Bob Romano casts a fly on a quiet Maine river, fully immersed in the rhythm of the water and the surrounding forest that have drawn him here for decades. Credit: Courtesy of Bob Romano

It is here, among trout lilies and trilliums, lady’s slippers and bloodroot, that I feel most at home.

I suppose I’m a bit of a loner, happiest tramping over hills and through fields or following a forest trail, especially if it leads to a stream or river. Above all else, I am an angler.

I have been since my father taught me how to cast a fiberglass rod and crank a Zebco reel he liberated from the boxes of nails and screws in the local hardware store. While in college, I read Richard Brautigan’s Fly Fishing in America and a few months later purchased my first fly rod, a six-and-a-half-foot model from the Cortland Company.

If fishing were prose, fly-fishing would be poetry. Casting a fly allows me to spend time on the water for much the same reason John Voelker, known by readers as Robert Traver, wrote in his Testament of a Fisherman: “Because, in a world where most men seem to spend their lives doing things they hate, my fishing is at once an endless source of delight and an act of small rebellion.”

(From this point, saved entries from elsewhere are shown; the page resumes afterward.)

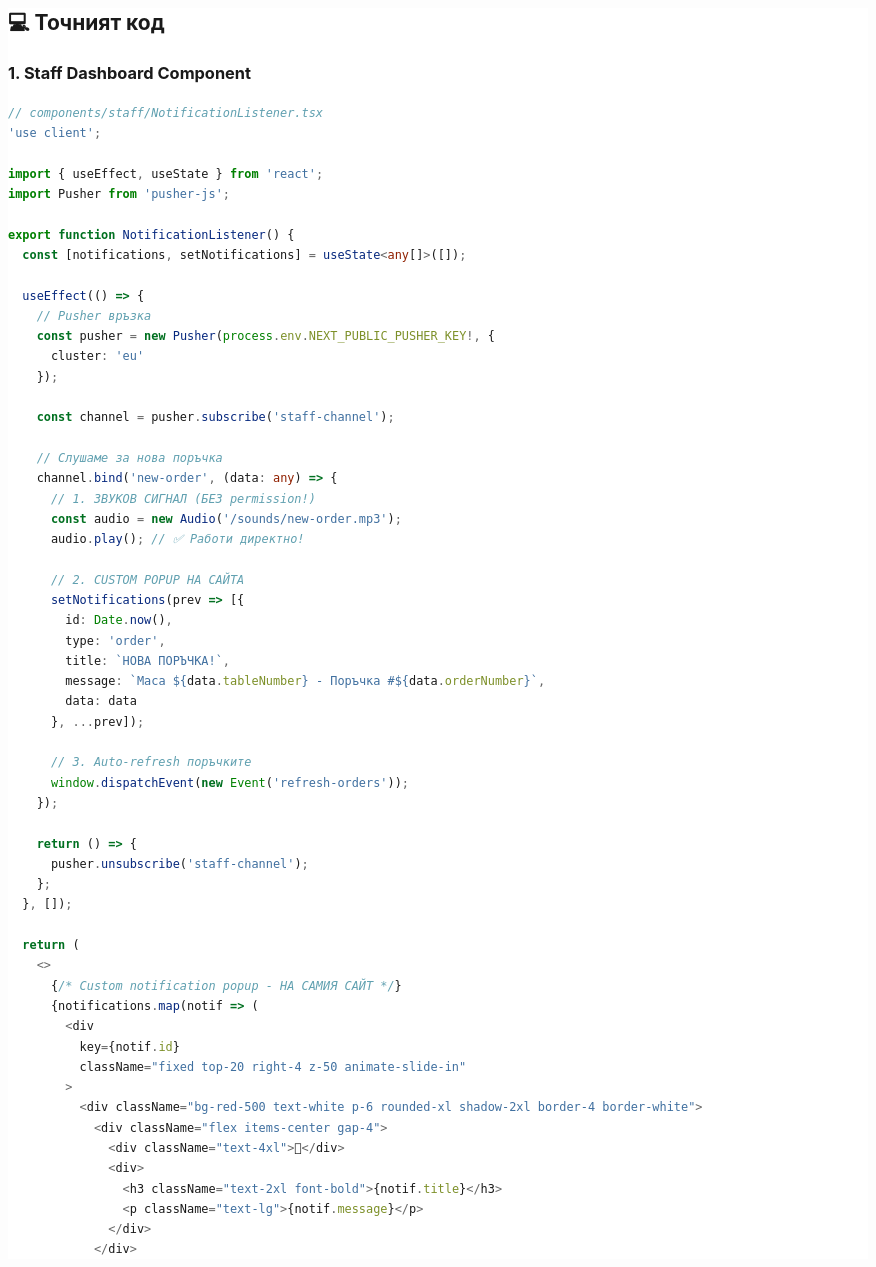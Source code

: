
## 💻 Точният код

### 1. Staff Dashboard Component

```typescript
// components/staff/NotificationListener.tsx
'use client';

import { useEffect, useState } from 'react';
import Pusher from 'pusher-js';

export function NotificationListener() {
  const [notifications, setNotifications] = useState<any[]>([]);

  useEffect(() => {
    // Pusher връзка
    const pusher = new Pusher(process.env.NEXT_PUBLIC_PUSHER_KEY!, {
      cluster: 'eu'
    });

    const channel = pusher.subscribe('staff-channel');

    // Слушаме за нова поръчка
    channel.bind('new-order', (data: any) => {
      // 1. ЗВУКОВ СИГНАЛ (БЕЗ permission!)
      const audio = new Audio('/sounds/new-order.mp3');
      audio.play(); // ✅ Работи директно!

      // 2. CUSTOM POPUP НА САЙТА
      setNotifications(prev => [{
        id: Date.now(),
        type: 'order',
        title: `НОВА ПОРЪЧКА!`,
        message: `Маса ${data.tableNumber} - Поръчка #${data.orderNumber}`,
        data: data
      }, ...prev]);

      // 3. Auto-refresh поръчките
      window.dispatchEvent(new Event('refresh-orders'));
    });

    return () => {
      pusher.unsubscribe('staff-channel');
    };
  }, []);

  return (
    <>
      {/* Custom notification popup - НА САМИЯ САЙТ */}
      {notifications.map(notif => (
        <div 
          key={notif.id}
          className="fixed top-20 right-4 z-50 animate-slide-in"
        >
          <div className="bg-red-500 text-white p-6 rounded-xl shadow-2xl border-4 border-white">
            <div className="flex items-center gap-4">
              <div className="text-4xl">🔔</div>
              <div>
                <h3 className="text-2xl font-bold">{notif.title}</h3>
                <p className="text-lg">{notif.message}</p>
              </div>
            </div>
```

Many of the people I meet in the field or on the water are interested in the “where” and “how” of things, which is fine to a point. But I find myself returning to the “why” of it all.

I respect the teachings of the great prophets and saints but I agree with the writings of our country’s original free thinkers, the quirky transcendentalists Henry David Thoreau and Ralph Waldo Emerson, who believed that as free-thinking men and women we can discover meaning in our lives without the need for formal institutions.

The great naturalist Sigurd Olson believed the universe is an extension of God. If so, what better way to be in touch with the Almighty than to spend time casting a fly upon a backwoods trout stream or pond?

What some conservationists and environmentalists seek in the great silence found only in the most wild and distant places, I have seen in the clear, clean current of small mountain brooks and learned from the resilience of the wild fish there.

Whether this world is a reflection of the Creator or a part of nature’s grand scheme, I hope reading my essays encourages you to find your way to your own little stream or perhaps a bit of woodland or a garden path, where you may discover your own truth and perhaps even encounter a brook trout or two along the way.